3. When asked for model, select BMW
4. Year - 2005
5. Make 330 Coupe, Performance Pkg.
6. Select 18" Diamater on filter bar on the side.
7. Browse through over 220 Wheels that will fit the GTO (at least as far as the bolt pattern is concerned...just watch your offset/backspacing).

I like the ASA Wheels (decent price, looks and weight). You can get staggered set-ups that should fit (or be close enough if you have a suspension upgrade/fender roll/etc.). The ASA GT5 wheels can be purchased in the following 18" dia. config.:

Front
8" wide
40mm offset
6.10" backspacing

Rear
9" wide
45mm offset
6.81" backspacing

The rubber that the suggest for the wheels is probably going to be more narrow than you will run, so buy wheels under a new search. (The recommend 225mm for the fronts and 255mm for the rear).
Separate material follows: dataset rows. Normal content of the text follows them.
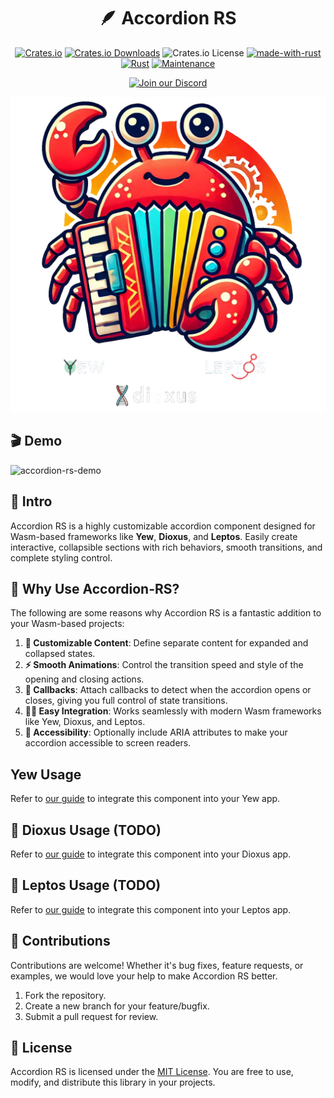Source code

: <div align="center">

# 🪶 Accordion RS

[![Crates.io](https://img.shields.io/crates/v/accordion-rs)](https://crates.io/crates/accordion-rs)
[![Crates.io Downloads](https://img.shields.io/crates/d/accordion-rs)](https://crates.io/crates/accordion-rs)
![Crates.io License](https://img.shields.io/crates/l/accordion-rs)
[![made-with-rust](https://img.shields.io/badge/Made%20with-Rust-1f425f.svg?logo=rust&logoColor=white)](https://www.rust-lang.org/)
[![Rust](https://img.shields.io/badge/Rust-1.79%2B-blue.svg)](https://www.rust-lang.org)
[![Maintenance](https://img.shields.io/badge/Maintained%3F-yes-green.svg)](https://github.com/wiseaidev)

[![Join our Discord](https://dcbadge.limes.pink/api/server/b5JbvHW5nv)](https://discord.gg/b5JbvHW5nv)

![logo](./assets/logo.webp)

</div>

## 🎬 Demo

![accordion-rs-demo](./assets/demo.gif)

## 📜 Intro

Accordion RS is a highly customizable accordion component designed for Wasm-based frameworks like **Yew**, **Dioxus**, and **Leptos**. Easily create interactive, collapsible sections with rich behaviors, smooth transitions, and complete styling control.

## 🤔 Why Use Accordion-RS?

The following are some reasons why Accordion RS is a fantastic addition to your Wasm-based projects:

1. **🎨 Customizable Content**: Define separate content for expanded and collapsed states.
1. **⚡ Smooth Animations**: Control the transition speed and style of the opening and closing actions.
1. **🔄 Callbacks**: Attach callbacks to detect when the accordion opens or closes, giving you full control of state transitions.
1. **🧑‍💻 Easy Integration**: Works seamlessly with modern Wasm frameworks like Yew, Dioxus, and Leptos.
1. **🧩 Accessibility**: Optionally include ARIA attributes to make your accordion accessible to screen readers.

## Yew Usage

Refer to [our guide](YEW.md) to integrate this component into your Yew app.

## 🧬 Dioxus Usage (TODO)

Refer to [our guide](DIOXUS.md) to integrate this component into your Dioxus app.

## 🌱 Leptos Usage (TODO)

Refer to [our guide](LEPTOS.md) to integrate this component into your Leptos app.

## 🤝 Contributions

Contributions are welcome! Whether it's bug fixes, feature requests, or examples, we would love your help to make Accordion RS better.

1. Fork the repository.
1. Create a new branch for your feature/bugfix.
1. Submit a pull request for review.

## 📜 License

Accordion RS is licensed under the [MIT License](LICENSE). You are free to use, modify, and distribute this library in your projects.
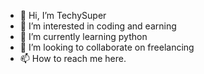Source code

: - 👋 Hi, I’m TechySuper
- 👀 I’m interested in coding and earning
- 🌱 I’m currently learning python
- 💞️ I’m looking to collaborate on freelancing
- 📫 How to reach me here.

<!---
TechySuper/TechySuper is a ✨ special ✨ repository because its `README.md` (this file) appears on your GitHub profile.
You can click the Preview link to take a look at your changes.
--->
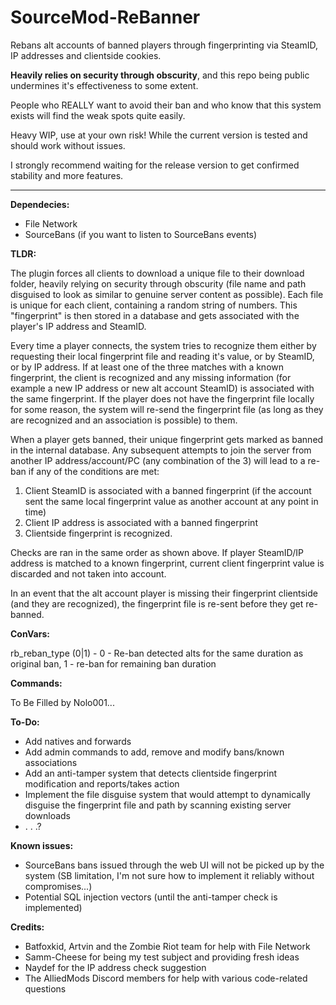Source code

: # SourceMod-ReBanner

Rebans alt accounts of banned players through fingerprinting via SteamID, IP addresses and clientside cookies.

**Heavily relies on security through obscurity**, and this repo being public undermines it's effectiveness to some extent.

People who REALLY want to avoid their ban and who know that this system exists will find the weak spots quite easily.

Heavy WIP, use at your own risk! While the current version is tested and should work without issues.

I strongly recommend waiting for the release version to get confirmed stability and more features.

-------------

**Dependecies:**
- File Network
- SourceBans (if you want to listen to SourceBans events)

**TLDR:**

The plugin forces all clients to download a unique file to their download folder, heavily relying on security through obscurity (file name and path disguised to look as similar to genuine server content as possible). Each file is unique for each client, containing a random string of numbers. This "fingerprint" is then stored in a database and gets associated with the player's IP address and SteamID.

Every time a player connects, the system tries to recognize them either by requesting their local fingerprint file and reading it's value, or by SteamID, or by IP address.
If at least one of the three matches with a known fingerprint, the client is recognized and any missing information (for example a new IP address or new alt account SteamID) is associated with the same fingerprint.
If the player does not have the fingerprint file locally for some reason, the system will re-send the fingerprint file (as long as they are recognized and an association is possible) to them.

When a player gets banned, their unique fingerprint gets marked as banned in the internal database. Any subsequent attempts to join the server from another IP address/account/PC (any combination of the 3) will lead to a re-ban if any of the conditions are met:

1) Client SteamID is associated with a banned fingerprint (if the account sent the same local fingerprint value as another account at any point in time)
2) Client IP address is associated with a banned fingerprint
3) Clientside fingerprint is recognized.

Checks are ran in the same order as shown above. If player SteamID/IP address is matched to a known fingerprint, current client fingerprint value is discarded and not taken into account.

In an event that the alt account player is missing their fingerprint clientside (and they are recognized), the fingerprint file is re-sent before they get re-banned.

**ConVars:**

rb_reban_type (0|1) - 0 - Re-ban detected alts for the same duration as original ban, 1 - re-ban for remaining ban duration

**Commands:**

To Be Filled by Nolo001...

**To-Do:**
- Add natives and forwards
- Add admin commands to add, remove and modify bans/known associations
- Add an anti-tamper system that detects clientside fingerprint modification and reports/takes action
- Implement the file disguise system that would attempt to dynamically disguise the fingerprint file and path by scanning existing server downloads
- . . .?

**Known issues:**
- SourceBans bans issued through the web UI will not be picked up by the system (SB limitation, I'm not sure how to implement it reliably without compromises...)
- Potential SQL injection vectors (until the anti-tamper check is implemented)

**Credits:**

- Batfoxkid, Artvin and the Zombie Riot team for help with File Network
- Samm-Cheese for being my test subject and providing fresh ideas
- Naydef for the IP address check suggestion
- The AlliedMods Discord members for help with various code-related questions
Happy hunting. Hope this helped.


----------



## MBM GTO (Feb 17, 2010)

noel the legend said:


> Follow instructions:
> 
> 1. Go to tirerack.com
> 2. Select "wheels"
> ...


I'd like to know what offset 6.10 is and also 6.81, thanks.


----------



## noel the legend (Sep 27, 2007)

Ummm...I have that listed directly above the backspacing in the post that you copied. If you read the ENTIRE post, you already have your answer.  The backspacing of 6.10 & 6.81 is 40mm & 45mm, respectively.

Also, based upon your rubbing issues, recommend a Lovell's or Pedders "No Rub Kit". Lovell's is cheaper, but not cheaper (from what I've read). I have the Pedders Street 2 (which contains their "No Rub Kit" plus more) and couldn't be happier. I recommend contacting Rob @ Wretched Motorsports. They have a website...easily found using the Google machine. He is one of the top guys in the USA regarding GTO suspensions and he wont steer you wrong (pun intended). Wretched also sells Pedders stuff (maybe Lovell's?) and at about the best price I've seen on the internet.

Good luck.


----------